- _Directions for this task_
Write out again the entries from the first line to the line that includes "Не хватает данных", keeping both of those lines.

★ ★ ★

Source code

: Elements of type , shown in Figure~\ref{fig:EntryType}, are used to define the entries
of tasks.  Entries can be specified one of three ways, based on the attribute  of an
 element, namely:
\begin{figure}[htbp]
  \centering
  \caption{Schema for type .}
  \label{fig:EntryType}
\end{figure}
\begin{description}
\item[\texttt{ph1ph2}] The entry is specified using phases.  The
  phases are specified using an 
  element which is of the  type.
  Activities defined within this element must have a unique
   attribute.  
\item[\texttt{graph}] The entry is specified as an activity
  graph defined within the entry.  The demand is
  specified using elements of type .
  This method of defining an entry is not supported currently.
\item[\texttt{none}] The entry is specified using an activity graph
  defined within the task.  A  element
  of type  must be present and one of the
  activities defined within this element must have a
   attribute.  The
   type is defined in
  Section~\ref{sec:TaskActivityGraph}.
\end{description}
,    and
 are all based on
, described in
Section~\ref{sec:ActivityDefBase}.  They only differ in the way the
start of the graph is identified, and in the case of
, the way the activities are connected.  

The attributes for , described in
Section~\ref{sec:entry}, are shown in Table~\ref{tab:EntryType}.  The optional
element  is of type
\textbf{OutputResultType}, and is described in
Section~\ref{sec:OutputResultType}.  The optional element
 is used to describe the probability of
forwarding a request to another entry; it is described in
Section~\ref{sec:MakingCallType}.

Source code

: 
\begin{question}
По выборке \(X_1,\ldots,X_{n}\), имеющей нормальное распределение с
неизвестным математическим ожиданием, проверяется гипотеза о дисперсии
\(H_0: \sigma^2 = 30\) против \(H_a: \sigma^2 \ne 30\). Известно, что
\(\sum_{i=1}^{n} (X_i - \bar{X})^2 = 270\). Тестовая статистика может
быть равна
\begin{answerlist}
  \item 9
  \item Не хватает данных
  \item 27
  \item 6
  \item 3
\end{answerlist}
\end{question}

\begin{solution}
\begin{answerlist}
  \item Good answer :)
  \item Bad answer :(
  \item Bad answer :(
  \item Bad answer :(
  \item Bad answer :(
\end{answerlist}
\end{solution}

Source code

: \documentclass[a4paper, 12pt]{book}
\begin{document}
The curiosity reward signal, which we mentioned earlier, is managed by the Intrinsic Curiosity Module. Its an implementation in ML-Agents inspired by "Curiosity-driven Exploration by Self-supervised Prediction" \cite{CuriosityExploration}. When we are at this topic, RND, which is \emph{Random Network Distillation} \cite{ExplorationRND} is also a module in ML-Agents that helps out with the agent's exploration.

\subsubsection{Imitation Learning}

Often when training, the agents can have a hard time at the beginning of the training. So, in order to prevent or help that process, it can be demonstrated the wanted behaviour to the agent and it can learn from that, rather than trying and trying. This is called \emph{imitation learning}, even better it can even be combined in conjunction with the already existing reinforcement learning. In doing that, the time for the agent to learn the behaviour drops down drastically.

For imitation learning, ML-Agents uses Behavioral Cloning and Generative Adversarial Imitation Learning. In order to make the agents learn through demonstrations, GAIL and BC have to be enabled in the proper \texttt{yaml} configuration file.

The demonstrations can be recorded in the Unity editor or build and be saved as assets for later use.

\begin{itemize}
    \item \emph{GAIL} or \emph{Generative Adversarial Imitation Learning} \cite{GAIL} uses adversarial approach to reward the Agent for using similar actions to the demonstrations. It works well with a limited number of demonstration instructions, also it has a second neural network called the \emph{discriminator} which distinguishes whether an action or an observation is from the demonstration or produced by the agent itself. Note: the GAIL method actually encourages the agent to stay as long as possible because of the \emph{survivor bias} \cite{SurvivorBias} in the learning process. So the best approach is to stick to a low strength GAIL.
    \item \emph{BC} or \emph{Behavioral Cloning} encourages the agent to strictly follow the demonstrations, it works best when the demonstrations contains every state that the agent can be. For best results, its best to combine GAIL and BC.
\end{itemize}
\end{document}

★ ★ ★

- _Result for this exercise_
Source code

: Elements of type , shown in Figure~\ref{fig:EntryType}, are used to define the entries
of tasks.  Entries can be specified one of three ways, based on the attribute  of an
 element, namely:
\begin{figure}[htbp]
  \centering
  \caption{Schema for type .}
  \label{fig:EntryType}
\end{figure}
\begin{description}
\item[\texttt{ph1ph2}] The entry is specified using phases.  The
  phases are specified using an 
  element which is of the  type.
  Activities defined within this element must have a unique
   attribute.  
\item[\texttt{graph}] The entry is specified as an activity
  graph defined within the entry.  The demand is
  specified using elements of type .
  This method of defining an entry is not supported currently.
\item[\texttt{none}] The entry is specified using an activity graph
  defined within the task.  A  element
  of type  must be present and one of the
  activities defined within this element must have a
   attribute.  The
   type is defined in
  Section~\ref{sec:TaskActivityGraph}.
\end{description}
,    and
 are all based on
, described in
Section~\ref{sec:ActivityDefBase}.  They only differ in the way the
start of the graph is identified, and in the case of
, the way the activities are connected.  

The attributes for , described in
Section~\ref{sec:entry}, are shown in Table~\ref{tab:EntryType}.  The optional
element  is of type
\textbf{OutputResultType}, and is described in
Section~\ref{sec:OutputResultType}.  The optional element
 is used to describe the probability of
forwarding a request to another entry; it is described in
Section~\ref{sec:MakingCallType}.

Source code

: 
\begin{question}
По выборке \(X_1,\ldots,X_{n}\), имеющей нормальное распределение с
неизвестным математическим ожиданием, проверяется гипотеза о дисперсии
\(H_0: \sigma^2 = 30\) против \(H_a: \sigma^2 \ne 30\). Известно, что
\(\sum_{i=1}^{n} (X_i - \bar{X})^2 = 270\). Тестовая статистика может
быть равна
\begin{answerlist}
  \item 9
  \item Не хватает данных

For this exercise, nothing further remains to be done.